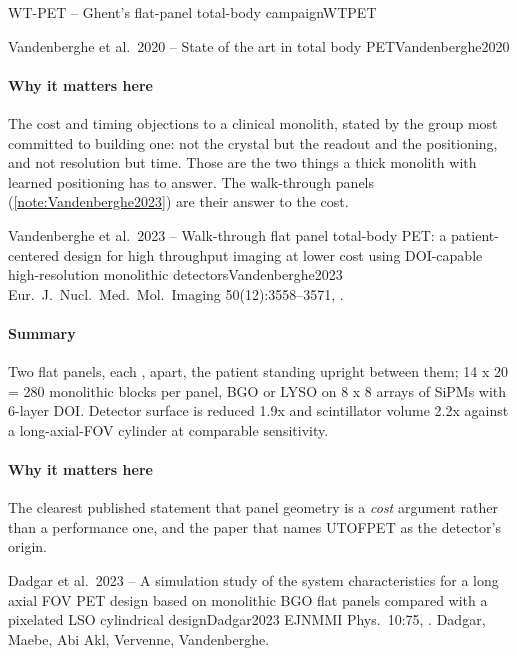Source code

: \begin{programnote}{WT-PET -- Ghent's flat-panel total-body campaign}{WTPET}
\begin{papernote}{Vandenberghe et al.\ 2020 -- State of the art in total body PET}{Vandenberghe2020}
\paragraph{Why it matters here}
The cost and timing objections to a clinical monolith, stated by the group
most committed to building one: not the crystal but the readout and the
positioning, and not resolution but time. Those are the two things a thick
monolith with learned positioning has to answer. The walk-through panels
(\ref{note:Vandenberghe2023}) are their answer to the cost.

\end{papernote}

\begin{papernote}{Vandenberghe et al.\ 2023 -- Walk-through flat panel total-body PET: a patient-centered design for high throughput imaging at lower cost using DOI-capable high-resolution monolithic detectors}{Vandenberghe2023}
Eur.\ J.\ Nucl.\ Med.\ Mol.\ Imaging 50(12):3558--3571,
.

\paragraph{Summary}
Two flat panels, each ,  apart,
the patient standing upright between them; 14 x 20 = 280 monolithic blocks
per panel,  BGO or LYSO on 8 x 8
arrays of  SiPMs with 6-layer DOI. Detector
surface is reduced 1.9x and scintillator volume 2.2x against a long-axial-FOV
cylinder at comparable sensitivity. 

\paragraph{Why it matters here}
The clearest published statement that panel geometry is a \emph{cost}
argument rather than a performance one, and the paper that names UTOFPET as
the detector's origin.

\end{papernote}

\begin{papernote}{Dadgar et al.\ 2023 -- A simulation study of the system characteristics for a long axial FOV PET design based on monolithic BGO flat panels compared with a pixelated LSO cylindrical design}{Dadgar2023}
EJNMMI Phys.\ 10:75, . Dadgar, Maebe, Abi Akl,
Vervenne, Vandenberghe.


\end{papernote}
\end{programnote}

BRIEF => Restate the data above verbatim, skipping every image.

EXPECTED ANSWER =>
Source code

: \begin{programnote}{WT-PET -- Ghent's flat-panel total-body campaign}{WTPET}
\begin{papernote}{Vandenberghe et al.\ 2020 -- State of the art in total body PET}{Vandenberghe2020}
\paragraph{Why it matters here}
The cost and timing objections to a clinical monolith, stated by the group
most committed to building one: not the crystal but the readout and the
positioning, and not resolution but time. Those are the two things a thick
monolith with learned positioning has to answer. The walk-through panels
(\ref{note:Vandenberghe2023}) are their answer to the cost.

\end{papernote}

\begin{papernote}{Vandenberghe et al.\ 2023 -- Walk-through flat panel total-body PET: a patient-centered design for high throughput imaging at lower cost using DOI-capable high-resolution monolithic detectors}{Vandenberghe2023}
Eur.\ J.\ Nucl.\ Med.\ Mol.\ Imaging 50(12):3558--3571,
.

\paragraph{Summary}
Two flat panels, each ,  apart,
the patient standing upright between them; 14 x 20 = 280 monolithic blocks
per panel,  BGO or LYSO on 8 x 8
arrays of  SiPMs with 6-layer DOI. Detector
surface is reduced 1.9x and scintillator volume 2.2x against a long-axial-FOV
cylinder at comparable sensitivity. 

\paragraph{Why it matters here}
The clearest published statement that panel geometry is a \emph{cost}
argument rather than a performance one, and the paper that names UTOFPET as
the detector's origin.

\end{papernote}

\begin{papernote}{Dadgar et al.\ 2023 -- A simulation study of the system characteristics for a long axial FOV PET design based on monolithic BGO flat panels compared with a pixelated LSO cylindrical design}{Dadgar2023}
EJNMMI Phys.\ 10:75, . Dadgar, Maebe, Abi Akl,
Vervenne, Vandenberghe.


\end{papernote}
\end{programnote}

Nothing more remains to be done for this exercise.